What you should do:
Leave out the pictures, then output the lines of the records below from the first through the one containing "the enterprise level.</span></span>".

Input data:
__________________________________________________

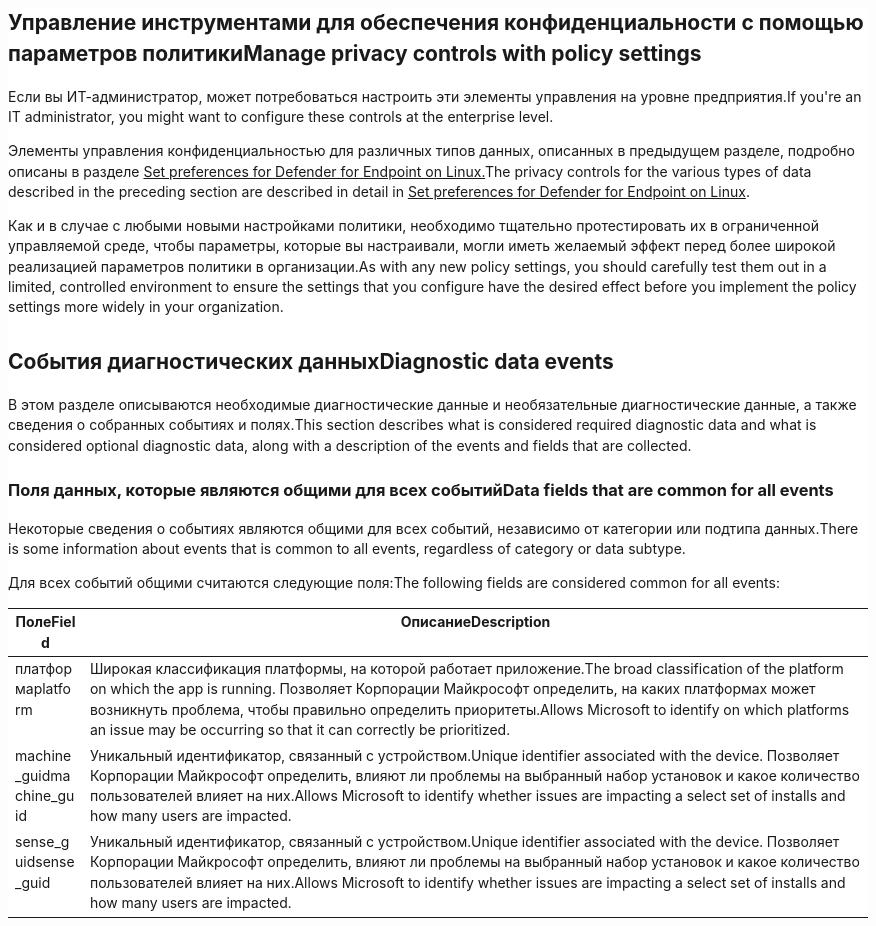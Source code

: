 ## <a name="manage-privacy-controls-with-policy-settings"></a><span data-ttu-id="c15c4-133">Управление инструментами для обеспечения конфиденциальности с помощью параметров политики</span><span class="sxs-lookup"><span data-stu-id="c15c4-133">Manage privacy controls with policy settings</span></span>

<span data-ttu-id="c15c4-134">Если вы ИТ-администратор, может потребоваться настроить эти элементы управления на уровне предприятия.</span><span class="sxs-lookup"><span data-stu-id="c15c4-134">If you're an IT administrator, you might want to configure these controls at the enterprise level.</span></span> 

<span data-ttu-id="c15c4-135">Элементы управления конфиденциальностью для различных типов данных, описанных в предыдущем разделе, подробно описаны в разделе [Set preferences for Defender for Endpoint on Linux.](linux-preferences.md)</span><span class="sxs-lookup"><span data-stu-id="c15c4-135">The privacy controls for the various types of data described in the preceding section are described in detail in [Set preferences for Defender for Endpoint on Linux](linux-preferences.md).</span></span>

<span data-ttu-id="c15c4-136">Как и в случае с любыми новыми настройками политики, необходимо тщательно протестировать их в ограниченной управляемой среде, чтобы параметры, которые вы настраивали, могли иметь желаемый эффект перед более широкой реализацией параметров политики в организации.</span><span class="sxs-lookup"><span data-stu-id="c15c4-136">As with any new policy settings, you should carefully test them out in a limited, controlled environment to ensure the settings that you configure have the desired effect before you implement the policy settings more widely in your organization.</span></span>

## <a name="diagnostic-data-events"></a><span data-ttu-id="c15c4-137">События диагностических данных</span><span class="sxs-lookup"><span data-stu-id="c15c4-137">Diagnostic data events</span></span>

<span data-ttu-id="c15c4-138">В этом разделе описываются необходимые диагностические данные и необязательные диагностические данные, а также сведения о собранных событиях и полях.</span><span class="sxs-lookup"><span data-stu-id="c15c4-138">This section describes what is considered required diagnostic data and what is considered optional diagnostic data, along with a description of the events and fields that are collected.</span></span>

### <a name="data-fields-that-are-common-for-all-events"></a><span data-ttu-id="c15c4-139">Поля данных, которые являются общими для всех событий</span><span class="sxs-lookup"><span data-stu-id="c15c4-139">Data fields that are common for all events</span></span>
<span data-ttu-id="c15c4-140">Некоторые сведения о событиях являются общими для всех событий, независимо от категории или подтипа данных.</span><span class="sxs-lookup"><span data-stu-id="c15c4-140">There is some information about events that is common to all events, regardless of category or data subtype.</span></span> 

<span data-ttu-id="c15c4-141">Для всех событий общими считаются следующие поля:</span><span class="sxs-lookup"><span data-stu-id="c15c4-141">The following fields are considered common for all events:</span></span>

| <span data-ttu-id="c15c4-142">Поле</span><span class="sxs-lookup"><span data-stu-id="c15c4-142">Field</span></span>                   | <span data-ttu-id="c15c4-143">Описание</span><span class="sxs-lookup"><span data-stu-id="c15c4-143">Description</span></span> |
| ----------------------- | ----------- |
| <span data-ttu-id="c15c4-144">платформа</span><span class="sxs-lookup"><span data-stu-id="c15c4-144">platform</span></span>                | <span data-ttu-id="c15c4-145">Широкая классификация платформы, на которой работает приложение.</span><span class="sxs-lookup"><span data-stu-id="c15c4-145">The broad classification of the platform on which the app is running.</span></span> <span data-ttu-id="c15c4-146">Позволяет Корпорации Майкрософт определить, на каких платформах может возникнуть проблема, чтобы правильно определить приоритеты.</span><span class="sxs-lookup"><span data-stu-id="c15c4-146">Allows Microsoft to identify on which platforms an issue may be occurring so that it can correctly be prioritized.</span></span> |
| <span data-ttu-id="c15c4-147">machine_guid</span><span class="sxs-lookup"><span data-stu-id="c15c4-147">machine_guid</span></span>            | <span data-ttu-id="c15c4-148">Уникальный идентификатор, связанный с устройством.</span><span class="sxs-lookup"><span data-stu-id="c15c4-148">Unique identifier associated with the device.</span></span> <span data-ttu-id="c15c4-149">Позволяет Корпорации Майкрософт определить, влияют ли проблемы на выбранный набор установок и какое количество пользователей влияет на них.</span><span class="sxs-lookup"><span data-stu-id="c15c4-149">Allows Microsoft to identify whether issues are impacting a select set of installs and how many users are impacted.</span></span> |
| <span data-ttu-id="c15c4-150">sense_guid</span><span class="sxs-lookup"><span data-stu-id="c15c4-150">sense_guid</span></span>              | <span data-ttu-id="c15c4-151">Уникальный идентификатор, связанный с устройством.</span><span class="sxs-lookup"><span data-stu-id="c15c4-151">Unique identifier associated with the device.</span></span> <span data-ttu-id="c15c4-152">Позволяет Корпорации Майкрософт определить, влияют ли проблемы на выбранный набор установок и какое количество пользователей влияет на них.</span><span class="sxs-lookup"><span data-stu-id="c15c4-152">Allows Microsoft to identify whether issues are impacting a select set of installs and how many users are impacted.</span></span> |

__________________________________________________

Response to this exercise:
Source code

: ## <a name="manage-privacy-controls-with-policy-settings"></a><span data-ttu-id="c15c4-133">Управление инструментами для обеспечения конфиденциальности с помощью параметров политики</span><span class="sxs-lookup"><span data-stu-id="c15c4-133">Manage privacy controls with policy settings</span></span>

<span data-ttu-id="c15c4-134">Если вы ИТ-администратор, может потребоваться настроить эти элементы управления на уровне предприятия.</span><span class="sxs-lookup"><span data-stu-id="c15c4-134">If you're an IT administrator, you might want to configure these controls at the enterprise level.</span></span> 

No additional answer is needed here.